Helios vivía en la plancha de madera de álamo en un despliegue de fulgor que hacía contener el aliento o, por el contrario, lagrimear de dicha al rubricar el culmen de la perfección en cuanto a los cánones de belleza clásica y los mitos homoeróticos grecolatinos. Las hebras entrevenadas en la tiara brindaban la sensación de poder ser tocadas, y gozada la suavidad de los claros cabellos; las esquinas de la boca mostraban una sonrisa sempiterna junto a un punto de luz justo en el arco de los labios. Los corceles tirando del carro galopaban directos a la eternidad…

Lorenzo desplomó los brazos y se aproximó a la pieza en un pertinaz parpadeo. Sobrecogido y enmudecido por la misma, se quedó ante ella, contemplándola.

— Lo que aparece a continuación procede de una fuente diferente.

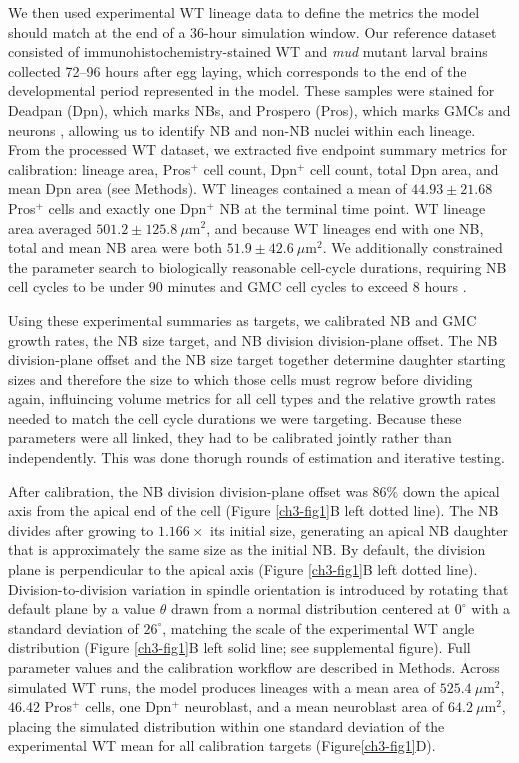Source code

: We then used experimental WT lineage data to define the metrics the model should match at the end of a 36-hour simulation window.
Our reference dataset consisted of immunohistochemistry-stained WT and \textit{mud} mutant larval brains collected 72--96 hours after egg laying, which corresponds to the end of the developmental period represented in the model.
These samples were stained for Deadpan (Dpn), which marks NBs, and Prospero (Pros), which marks GMCs and neurons \cite{zhu_2012_bhlhrepressordeadpan, li_2000_panneuralprosperoterminates}, allowing us to identify NB and non-NB nuclei within each lineage.
From the processed WT dataset, we extracted five endpoint summary metrics for calibration: lineage area, Pros$^{+}$ cell count, Dpn$^{+}$ cell count, total Dpn area, and mean Dpn area (see Methods).
WT lineages contained a mean of $44.93 \pm 21.68$ Pros$^{+}$ cells and exactly one Dpn$^{+}$ NB at the terminal time point.
WT lineage area averaged $501.2 \pm 125.8~\mu\mathrm{m}^2$, and because WT lineages end with one NB, total and mean NB area were both $51.9 \pm 42.6~\mu\mathrm{m}^2$.
We additionally constrained the parameter search to biologically reasonable cell-cycle durations, requiring NB cell cycles to be under 90 minutes and GMC cell cycles to exceed 8 hours \cite{homem_2014_ecdysonemediatorchange, sillerNuMArelatedMudProtein2006}.

Using these experimental summaries as targets, we calibrated NB and GMC growth rates, the NB size target, and NB division division-plane offset.
The NB division-plane offset and the NB size target together determine daughter starting sizes and therefore the size to which those cells must regrow before dividing again, influincing volume metrics for all cell types and the relative growth rates needed to match the cell cycle durations we were targeting.
Because these parameters were all linked, they had to be calibrated jointly rather than independently.
This was done thorugh rounds of estimation and iterative testing.

After calibration, the NB division division-plane offset was $86\%$ down the apical axis from the apical end of the cell (Figure \ref{ch3-fig1}B left dotted line).
The NB divides after growing to $1.166\times$ its initial size, generating an apical NB daughter that is approximately the same size as the initial NB.
By default, the division plane is perpendicular to the apical axis (Figure \ref{ch3-fig1}B left dotted line).
Division-to-division variation in spindle orientation is introduced by rotating that default plane by a value $\theta$ drawn from a normal distribution centered at $0^\circ$ with a standard deviation of $26^\circ$, matching the scale of the experimental WT angle distribution (Figure \ref{ch3-fig1}B left solid line; see supplemental figure).
Full parameter values and the calibration workflow are described in Methods.
Across simulated WT runs, the model produces lineages with a mean area of $525.4~\mu\mathrm{m}^2$, $46.42$ Pros$^{+}$ cells, one Dpn$^{+}$ neuroblast, and a mean neuroblast area of $64.2~\mu\mathrm{m}^2$, placing the simulated distribution within one standard deviation of the experimental WT mean for all calibration targets (Figure\ref{ch3-fig1}D).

—¿Y bien, Su Excelencia? —carraspeó Piero a no más tardar. El monto económico de las joyas que Lorenzo portaba no valdrían todas las lágrimas vertidas por sus ojos, cuantiosas como para hilvanar collares y desgastar diamantes. A expensas del transcurrir del tiempo, rememoraba con exactitud la sangre expectorada con la tos que manchaba la boca de Michele, los malditos crepúsculos enfebrecidos y los calvarios que le roían las juntas de los huesos y, por descontado, el sonido del último aliento, idéntico al aleteo de un ave levantando el vuelo. Y desde que este comenzó a enfriarse en el acunar de sus brazos, vacuo de ánima y preso de una tisis que a él no le había contagiado, supo que precisaba atesorarlo por medio de la pintura.

—Después de todo, Maestro di Vernazza… —se pronunció Lorenzo, encarándolo. Arrobado por el cuadro y con el corazón encogido como amante y poeta que penaba lo suyo, y bien lo sabía Lucrezia Donati, no alcanzaba a entender cuál era el dolor que sentía Piero; sin embargo, estaba convencido de que el mismo había sido conductor de semejante proeza pictórica—. Lo habéis hecho inmortal.

[1] La familia Pazzi conspiró para asesinar a Lorenzo y Juliano de Médici el domingo 26 de abril de 1478, y durante la misa solemne en la basílica catedral metropolitana de Santa Maria del Fiore, Juliano de Médici falleció tras ser apuñalado en repetidas ocasiones, y Lorenzo logró escapar con heridas serias.
[2] (AL) Florentino: término que por entonces se empleaba en Alemania para indicar a un sodomita.